By KBB.com Editors
KBB Expert Rating: 8.1
At a time when the only electric vehicles other manufacturers are showing are the concepts appearing at the auto shows, Nissan has put talk into action by producing the first all-electric mass-produced car. Introduced last year, the Nissan LEAF EV (electric vehicle) ushers in a new dawn of clean, eco-friendly non-oil burners perfect for short jaunts in the urban jungle. While the range of the 2012 Nissan LEAF electric car can't match that of a conventional gasoline-powered hybrid (or even that of a plug-in hybrid like the Chevrolet Volt), it can tackle the normal driving range most people cover in a day, or roughly 100 miles before needing to be recharged. Despite a flurry of critics who say electric cars are not feasible, Nissan has sold every one of the 20,000 2011 LEAFs it built before they ever hit the showroom. But, don't worry, more LEAFs are slated for 2012 production, so the line to future just got a little shorter.

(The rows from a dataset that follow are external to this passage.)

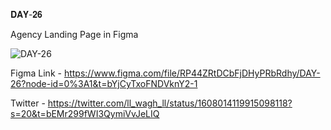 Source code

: 𝐃𝐀𝐘-𝟐𝟔

Agency Landing Page in Figma

![DAY-26](https://user-images.githubusercontent.com/85480387/209781172-331f0378-bafb-4af3-a956-9ea52604da13.png)

Figma Link - https://www.figma.com/file/RP44ZRtDCbFjDHyPRbRdhy/DAY-26?node-id=0%3A1&t=bYjCyTxoFNDVknY2-1

Twitter - https://twitter.com/ll_wagh_ll/status/1608014119915098118?s=20&t=bEMr299fWI3QymiVvJeLIQ
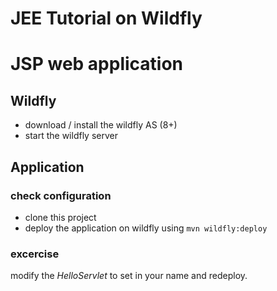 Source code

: # JEE Tutorial on Wildfly

# JSP web application

## Wildfly
* download / install the wildfly AS (8+)
* start the wildfly server

## Application

### check configuration
* clone this project 
* deploy the application on wildfly using `mvn wildfly:deploy`

### excercise 
modify the _HelloServlet_ to set in your name and redeploy. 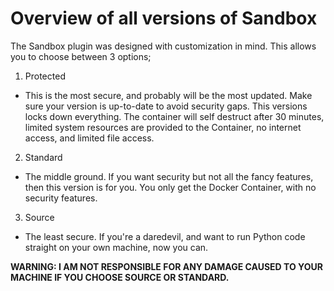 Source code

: # Overview of all versions of Sandbox

The Sandbox plugin was designed with customization in mind. This allows you to choose between 3 options;

1. Protected
  - This is the most secure, and probably will be the most updated. Make sure your version is up-to-date to avoid security gaps. This versions locks down everything. The container will self destruct after 30 minutes, limited system resources are provided to the Container, no internet access, and limited file access.

2. Standard
  - The middle ground. If you want security but not all the fancy features, then this version is for you. You only get the Docker Container, with no security features.

3. Source
  - The least secure. If you're a daredevil, and want to run Python code straight on your own machine, now you can.

**WARNING: I AM NOT RESPONSIBLE FOR ANY DAMAGE CAUSED TO YOUR MACHINE IF YOU CHOOSE SOURCE OR STANDARD.**  
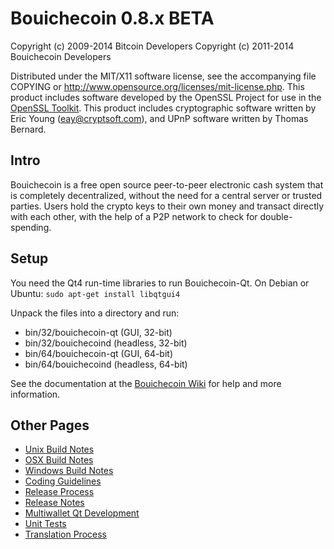 Bouichecoin 0.8.x BETA
====================

Copyright (c) 2009-2014 Bitcoin Developers
Copyright (c) 2011-2014 Bouichecoin Developers

Distributed under the MIT/X11 software license, see the accompanying
file COPYING or http://www.opensource.org/licenses/mit-license.php.
This product includes software developed by the OpenSSL Project for use in the [OpenSSL Toolkit](http://www.openssl.org/). This product includes
cryptographic software written by Eric Young ([eay@cryptsoft.com](mailto:eay@cryptsoft.com)), and UPnP software written by Thomas Bernard.


Intro
---------------------
Bouichecoin is a free open source peer-to-peer electronic cash system that is
completely decentralized, without the need for a central server or trusted
parties.  Users hold the crypto keys to their own money and transact directly
with each other, with the help of a P2P network to check for double-spending.


Setup
---------------------
You need the Qt4 run-time libraries to run Bouichecoin-Qt. On Debian or Ubuntu:
	`sudo apt-get install libqtgui4`

Unpack the files into a directory and run:

- bin/32/bouichecoin-qt (GUI, 32-bit)
- bin/32/bouichecoind (headless, 32-bit)
- bin/64/bouichecoin-qt (GUI, 64-bit)
- bin/64/bouichecoind (headless, 64-bit)

See the documentation at the [Bouichecoin Wiki](http://bouichecoin.info)
for help and more information.


Other Pages
---------------------
- [Unix Build Notes](build-unix.md)
- [OSX Build Notes](build-osx.md)
- [Windows Build Notes](build-msw.md)
- [Coding Guidelines](coding.md)
- [Release Process](release-process.md)
- [Release Notes](release-notes.md)
- [Multiwallet Qt Development](multiwallet-qt.md)
- [Unit Tests](unit-tests.md)
- [Translation Process](translation_process.md)
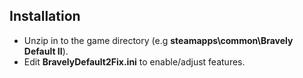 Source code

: ## Installation
- Unzip in to the game directory (e.g **steamapps\common\Bravely Default II**).
- Edit **BravelyDefault2Fix.ini** to enable/adjust features.
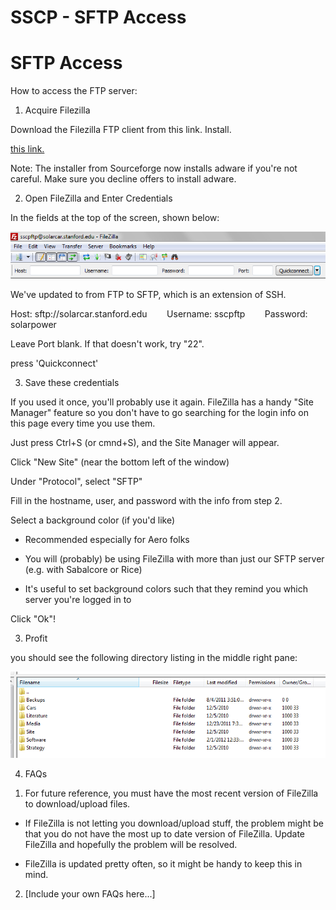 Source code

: # SSCP - SFTP Access

# SFTP Access

How to access the FTP server:

1. Acquire Filezilla

Download the Filezilla FTP client from this link. Install.

[this link.](http://filezilla-project.org/download.php?type=client)

Note: The installer from Sourceforge now installs adware if you're not careful. Make sure you decline offers to install adware.

2. Open FileZilla and Enter Credentials

In the fields at the top of the screen, shown below:

![](../../../assets/image_9edbbcc4b0.png)

We've updated to from FTP to SFTP, which is an extension of SSH.

Host: sftp://solarcar.stanford.edu        Username: sscpftp        Password: solarpower

Leave Port blank. If that doesn't work, try "22".

press 'Quickconnect'

3. Save these credentials

If you used it once, you'll probably use it again. FileZilla has a handy "Site Manager" feature so you don't have to go searching for the login info on this page every time you use them.

Just press Ctrl+S (or cmnd+S), and the Site Manager will appear.

Click "New Site" (near the bottom left of the window)

Under "Protocol", select "SFTP"

Fill in the hostname, user, and password with the info from step 2.

Select a background color (if you'd like)

* Recommended especially for Aero folks

* You will (probably) be using FileZilla with more than just our SFTP server (e.g. with Sabalcore or Rice)

* It's useful to set background colors such that they remind you which server you're logged in to

Click "Ok"! 

3. Profit

you should see the following directory listing in the middle right pane:

![](../../../assets/image_bf04f2b076.png)

4. FAQs

1) For future reference, you must have the most recent version of FileZilla to download/upload files.

* If FileZilla is not letting you download/upload stuff, the problem might be that you do not have the most up to date version of FileZilla. Update FileZilla and hopefully the problem will be resolved.

* FileZilla is updated pretty often, so it might be handy to keep this in mind.

2) [Include your own FAQs here...]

If you really want to make a statement about lessening our dependence on foreign oil, climbing into a 2012 Nissan LEAF electric car will definitely send a strong message. If you don't commute more than 100 miles a day, live in an area with easily accessible electrical ports and don't mind waiting from 30 minutes to eight hours to "fuel" your car, the 2012 Nissan LEAF EV is your ticket to the eco-Super Bowl.
The 2012 Nissan LEAF gains heated front and rear seats, a heated steering wheel, battery heater, heated outside mirrors and rear-seat HVAC ducts. The SL trim receives a Quick Charge Port.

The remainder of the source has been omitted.